#### [What the task asks]
The response must be made up of the lines in the entries below that contain "integration".

Rendered images with source text:

■ ■ ■ ■

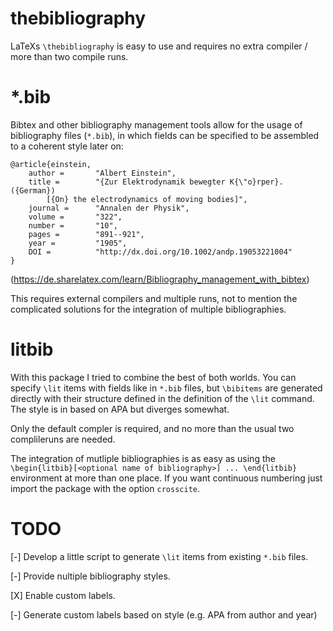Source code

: # thebibliography
LaTeXs `\thebibliography` is easy to use and requires no extra compiler / more than two compile runs.

# *.bib
Bibtex and other bibliography management tools allow for the usage of bibliography files (`*.bib`),
in which fields can be specified to be assembled to a coherent style later on:
```
@article{einstein,
    author =       "Albert Einstein",
    title =        "{Zur Elektrodynamik bewegter K{\"o}rper}. ({German})
        [{On} the electrodynamics of moving bodies]",
    journal =      "Annalen der Physik",
    volume =       "322",
    number =       "10",
    pages =        "891--921",
    year =         "1905",
    DOI =          "http://dx.doi.org/10.1002/andp.19053221004"
}
```
(https://de.sharelatex.com/learn/Bibliography_management_with_bibtex)

This requires external compilers and multiple runs,
not to mention the complicated solutions for the integration of multiple bibliographies.

# litbib
With this package I tried to combine the best of both worlds.
You can specify `\lit` items with fields like in `*.bib` files,
but `\bibitems` are generated directly with their structure defined in the definition of the `\lit` command.
The style is in based on APA but diverges somewhat.

Only the default compler is required, and no more than the usual two complileruns are needed.

The integration of mutliple bibliographies is as easy as using the `\begin{litbib}[<optional name of bibliography>] ... \end{litbib}` environment at more than one place.
If you want continuous numbering just import the package with the option `crosscite`.

# TODO
[-] Develop a little script to generate `\lit` items from existing `*.bib` files.

[-] Provide nultiple bibliography styles.

[X] Enable custom labels.

[-] Generate custom labels based on style (e.g. APA from author and year)
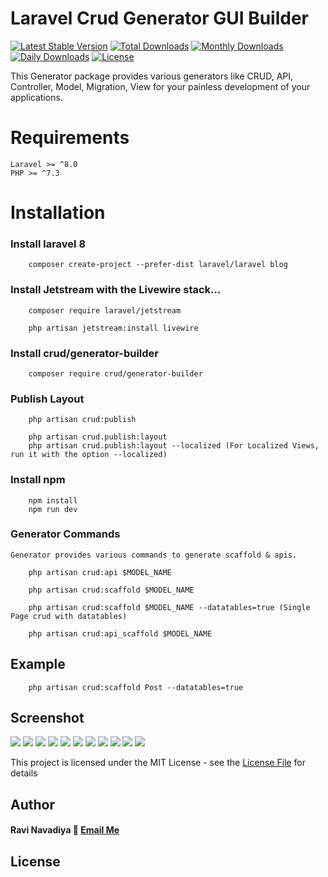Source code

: Laravel Crud Generator GUI Builder
=====================================

[![Latest Stable Version](https://poser.pugx.org/crud/generator-builder/v)](//packagist.org/packages/crud/generator-builder)
[![Total Downloads](https://poser.pugx.org/crud/generator-builder/downloads)](//packagist.org/packages/crud/generator-builder)
[![Monthly Downloads](https://poser.pugx.org/crud/generator-builder/d/monthly)](//packagist.org/packages/crud/generator-builder)
[![Daily Downloads](https://poser.pugx.org/crud/generator-builder/d/daily)](//packagist.org/packages/crud/generator-builder)
[![License](https://poser.pugx.org/crud/generator-builder/license)](//packagist.org/packages/crud/generator-builder)


This Generator package provides various generators like CRUD, API, Controller, Model, Migration, View for your painless development of your applications.

# Requirements
    Laravel >= ^8.0
    PHP >= ^7.3

# Installation

### Install laravel 8

```apacheconfig
    composer create-project --prefer-dist laravel/laravel blog
```
### Install Jetstream with the Livewire stack...
```apacheconfig
    composer require laravel/jetstream

    php artisan jetstream:install livewire
```
### Install crud/generator-builder
```apacheconfig
    composer require crud/generator-builder
```
### Publish Layout
```apacheconfig
    php artisan crud:publish
  
    php artisan crud.publish:layout 
    php artisan crud.publish:layout --localized (For Localized Views, run it with the option --localized)
```
### Install npm
```apacheconfig
    npm install
    npm run dev
```
### Generator Commands
    Generator provides various commands to generate scaffold & apis.
```apacheconfig
    php artisan crud:api $MODEL_NAME  
    
    php artisan crud:scaffold $MODEL_NAME
    
    php artisan crud:scaffold $MODEL_NAME --datatables=true (Single Page crud with datatables)
    
    php artisan crud:api_scaffold $MODEL_NAME
```  
## Example
``` apacheconfig
    php artisan crud:scaffold Post --datatables=true 
```
## Screenshot
![](https://www.linkpicture.com/q/s1_6.png)
![](https://www.linkpicture.com/q/s11.png)
![](https://www.linkpicture.com/q/s2_5.png)
![](https://www.linkpicture.com/q/s3_2.png)
![](https://www.linkpicture.com/q/s5_3.png)
![](https://www.linkpicture.com/q/s4_3.png)
![](https://www.linkpicture.com/q/s8_1.png)
![](https://www.linkpicture.com/q/s6_1.png)
![](https://www.linkpicture.com/q/s7.png)
![](https://www.linkpicture.com/q/s9.png)
![](https://www.linkpicture.com/q/s10.png)


This project is licensed under the MIT License - see the [License File](LICENSE) for details
<a href=""></a>

## Author
#### Ravi Navadiya :email: [Email Me](mailto:ravinavadiya786@gmail.com)

## License

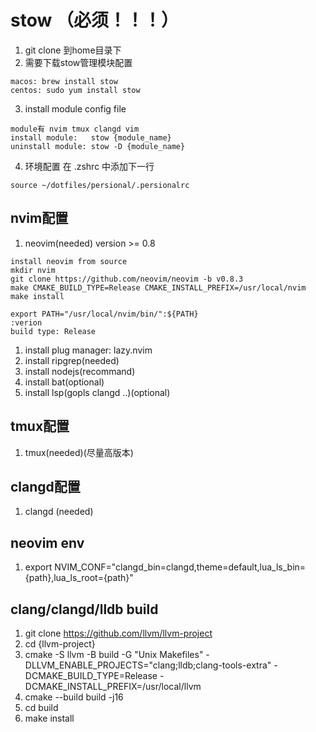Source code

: # stow （必须！！！）
1. git clone 到home目录下
2. 需要下载stow管理模块配置
```
macos: brew install stow
centos: sudo yum install stow
```

3. install module config file
```
module有 nvim tmux clangd vim
install module:   stow {module_name}
uninstall module: stow -D {module_name}
```

4. 环境配置
在 .zshrc 中添加下一行
```
source ~/dotfiles/persional/.persionalrc
```

## nvim配置
1. neovim(needed)   version >= 0.8
```
install neovim from source
mkdir nvim
git clone https://github.com/neovim/neovim -b v0.8.3
make CMAKE_BUILD_TYPE=Release CMAKE_INSTALL_PREFIX=/usr/local/nvim
make install

export PATH="/usr/local/nvim/bin/":${PATH}
:verion
build type: Release
```
1. install plug manager: lazy.nvim
2. install ripgrep(needed)
3. install nodejs(recommand)
4. install bat(optional)
5. install lsp(gopls clangd ..)(optional)


## tmux配置
1. tmux(needed)(尽量高版本)

## clangd配置
1. clangd (needed)

## neovim env
1. export NVIM_CONF="clangd_bin=clangd,theme=default,lua_ls_bin={path},lua_ls_root={path}"

## clang/clangd/lldb build
1. git clone https://github.com/llvm/llvm-project
2. cd {llvm-project}
3. cmake  -S llvm -B build  -G "Unix Makefiles" -DLLVM_ENABLE_PROJECTS="clang;lldb;clang-tools-extra"   -DCMAKE_BUILD_TYPE=Release -DCMAKE_INSTALL_PREFIX=/usr/local/llvm
4. cmake --build build -j16 
5. cd build
6. make install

■ ■ ■ ■

#### [Exercise answer]
not to mention the complicated solutions for the integration of multiple bibliographies.
The integration of mutliple bibliographies is as easy as using the `\begin{litbib}[<optional name of bibliography>] ... \end{litbib}` environment at more than one place.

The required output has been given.